5.3. Comparisons with Other Methods

The BP and SVM are also used in this study to establish comparative models, both of which have been successfully and widely used in NO_x emission modeling. The widely used BP neural network is a feed-forward network, which can be considered as nonlinear mapping of the input pattern to the output pattern. A three-layer network with Relu hidden neurons is selected to accomplish the model, and the number of neurons was determined by repeated attempts. The training set and test set are consistent with the EDBN model. The model is constructed by the training set, and the performance of the model is verified by the test set. Similar to most SVM modeling research studies, the generalization performance of the model mainly depends on two parameters, namely, the generalization parameter C and kernel function parameters γ.²⁵ PSO is also used to optimize these two parameters so as to ensure high precision prediction results and optimal generalization performance. Similarly, BP and SVM models are established based on the data adjusted for time delay.

To compare the performance of each model more intuitively, Figure 10 shows the distribution of the estimation errors predicted by the various models on the testing set. It can be found that the three deep learning models show good approximation accuracy, and the prediction errors vary within a small range around [−14, 12]. The BP and SVM model show poor performance, and the maximum prediction error range is around [−60, 30]. The errors generated by the deep learning model are greatly reduced. In particular, the EDBN and ADBN, the two ensemble models, have most errors within 5%, exhibiting better prediction accuracy in general on the testing set, because the prediction errors are distributed more closely to the zero line on the graph than other models. It further proves the advantages of ensemble learning.

(a–f) Prediction errors of the testing data for various models.

The boiler combustion process and SCR system have the characteristics of large time lag, and the measured values of different measurement points at a time cannot represent the real-time sequence of the process. The reconstruction of time series in Table 2 can eliminate the unnecessary lag and improve the calculation efficiency. The input sequence adjusted is adopted by the models above. In addition, the models of the original sequence as an input are also established: EDBN0, DBN0, SVM0, and BP0.

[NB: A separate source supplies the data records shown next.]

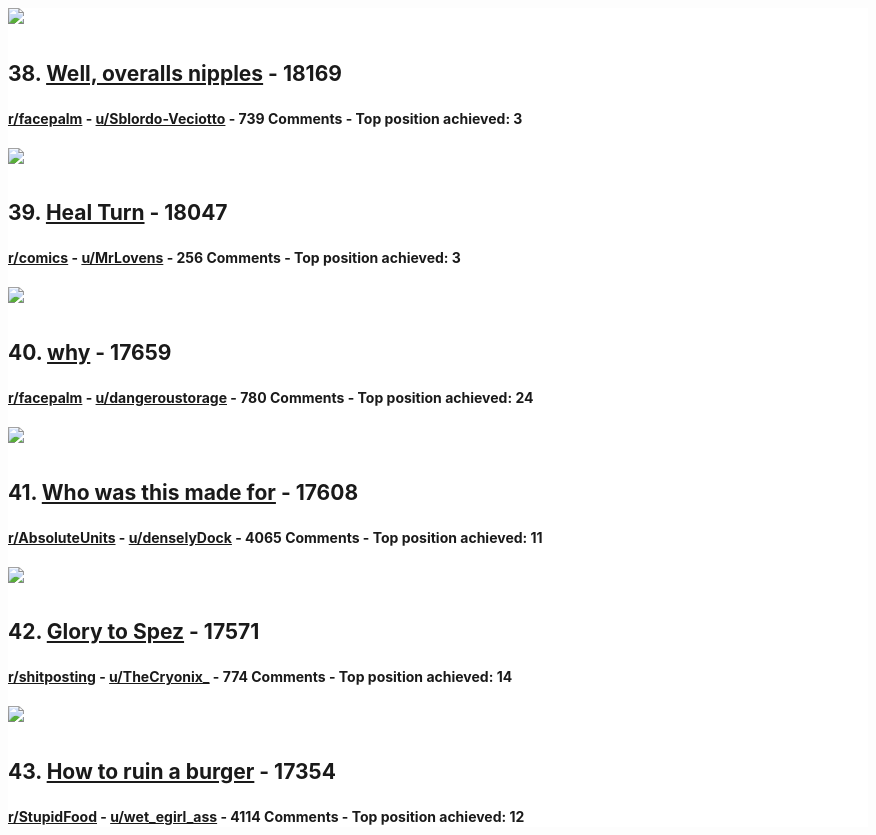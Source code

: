 <a href="https://v.redd.it/r95o45apgicb1"><img src="https://b.thumbs.redditmedia.com/yno1qvhIreJaZkIz8qyg5P5SmbcswIizidkOnWF3NLM.jpg"></img></a>

## 38. [Well, overalls nipples](http://reddit.com/r/facepalm/comments/1522ab4/well_overalls_nipples/) - 18169
#### [r/facepalm](http://reddit.com/r/facepalm) - [u/Sblordo-Veciotto](http://reddit.com/u/Sblordo-Veciotto) - 739 Comments - Top position achieved: 3

<a href="https://i.redd.it/yc7tpasu3jcb1.jpg"><img src="https://a.thumbs.redditmedia.com/qUdv13VGexEqS8X8zld7UO4AKFV8mJUODO1JLlaSSL4.jpg"></img></a>

## 39. [Heal Turn](http://reddit.com/r/comics/comments/152d6a0/heal_turn/) - 18047
#### [r/comics](http://reddit.com/r/comics) - [u/MrLovens](http://reddit.com/u/MrLovens) - 256 Comments - Top position achieved: 3

<a href="https://i.redd.it/j334ffsp5lcb1.png"><img src="https://a.thumbs.redditmedia.com/L8qM_gvgLe5X0cWuz0J9pkWekwe3YsqmxVLpuLet9_8.jpg"></img></a>

## 40. [why](http://reddit.com/r/facepalm/comments/151o8gv/why/) - 17659
#### [r/facepalm](http://reddit.com/r/facepalm) - [u/dangeroustorage](http://reddit.com/u/dangeroustorage) - 780 Comments - Top position achieved: 24

<a href="https://i.redd.it/53duqkqdkfcb1.jpg"><img src="https://b.thumbs.redditmedia.com/X4kBIUbBVkx6LiO7_Vsf9fpiMhMs-fJMfBcf4VtZDgo.jpg"></img></a>

## 41. [Who was this made for](http://reddit.com/r/AbsoluteUnits/comments/1523odq/who_was_this_made_for/) - 17608
#### [r/AbsoluteUnits](http://reddit.com/r/AbsoluteUnits) - [u/denselyDock](http://reddit.com/u/denselyDock) - 4065 Comments - Top position achieved: 11

<a href="https://i.redd.it/lfc41hikdjcb1.jpg"><img src="https://b.thumbs.redditmedia.com/1ByVWV7_vr8Y5pn-H7Uo76G6DzrP22YpDzuxepUP2DE.jpg"></img></a>

## 42. [Glory to Spez](http://reddit.com/r/shitposting/comments/151xsr4/glory_to_spez/) - 17571
#### [r/shitposting](http://reddit.com/r/shitposting) - [u/TheCryonix_](http://reddit.com/u/TheCryonix_) - 774 Comments - Top position achieved: 14

<a href="https://i.redd.it/10zc4qwq2icb1.jpg"><img src="https://b.thumbs.redditmedia.com/zLxSd-lnngiwreEv53Z0sHB16YBwCwNNc4j8h-qUWJI.jpg"></img></a>

## 43. [How to ruin a burger](http://reddit.com/r/StupidFood/comments/1525ttn/how_to_ruin_a_burger/) - 17354
#### [r/StupidFood](http://reddit.com/r/StupidFood) - [u/wet_egirl_ass](http://reddit.com/u/wet_egirl_ass) - 4114 Comments - Top position achieved: 12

The impact of VIP variable selection on model prediction accuracy is also compared. The NO_x concentration model is built based on real data to verify the proposed variable selection method. The unit in this paper is similar to that in ref (13). Therefore, for comparison, using the input variables in ref (13), a total of 35 input variables are selected referring to the combustion mechanism. Therefore, 35 parameters are selected as input variables, which include coal-feed rates (A, B, C, D, E, and F), primary air rates (A, B, C, D, E, and F), secondary air rates (A, B, C, D, E, and F), OFA air rates (A, B, C, and D), main steam temperature (1), primary air temperature (2), secondary air temperature (2), main steam flow rate (1), flue gas temperature at the furnace outlet (1), boiler load (1), total air flow rate (1), oxygen concentration at the furnace outlet (1), and furnace temperature of different layers (3). According to the variables selected for the mechanism of NO_x generation, the NO_x concentration models are established: EDBN1, DBN1, SVM1, and BP1.

By comparing the boxplot of the estimation error distribution of the testing data from different prediction models, it can be seen that the EDBN and DBN of the deep learning model are much smaller than those of the traditional models BP and SVM. The error distribution of the former is concentrated, which indicates that the deep learning model has a better performance in predicting NO_x concentration of thermal power plants. For the same model, the prediction results of the model considering time delay are slightly better than those of the original model, and the median of prediction error is smaller, which indicates that the performance of the model considering time delay is better than that of the original model. At the same time, Table 5 makes a quantitative analysis of the performance indexes of each model, and their visual comparison is shown in Figure 11. It can be found that the prediction accuracy of the models after sequence reconstruction is higher. This indicates that the delay time should be taken into account when establishing an accurate dynamic model.

Table 5. Performance Comparison of Different Models.

	performance index
model	RMSE	MAPE (%)	MAE
EDBN
35-inputs (mechanism analysis)	5.831	1.532	5.326
20-inputs (VIP analysis)	4.147	1.020	3.546
20-inputs-reconstruction (considering time delays)	2.304	0.566	1.970
DBN
35-inputs (mechanism analysis)	10.533	2.782	9.668
20-inputs (VIP analysis)	5.529	1.359	4.728
20-inputs-reconstruction (considering time delays)	4.608	1.133	3.940
BPNN
35-inputs (mechanism analysis)	17.743	4.273	14.838
20-inputs (VIP analysis)	13.593	2.85	9.880
20-inputs-reconstruction (considering time delays)	10.795	2.15	7.525
SVM
35-inputs (mechanism analysis)	17.081	4.386	15.356
20-inputs (VIP analysis)	12.792	3.12	10.981
20-inputs-reconstruction (considering time delays)	10.153	2.18	7.644

Open in a new tab

(a–d) Prediction error distribution of the testing data for various models.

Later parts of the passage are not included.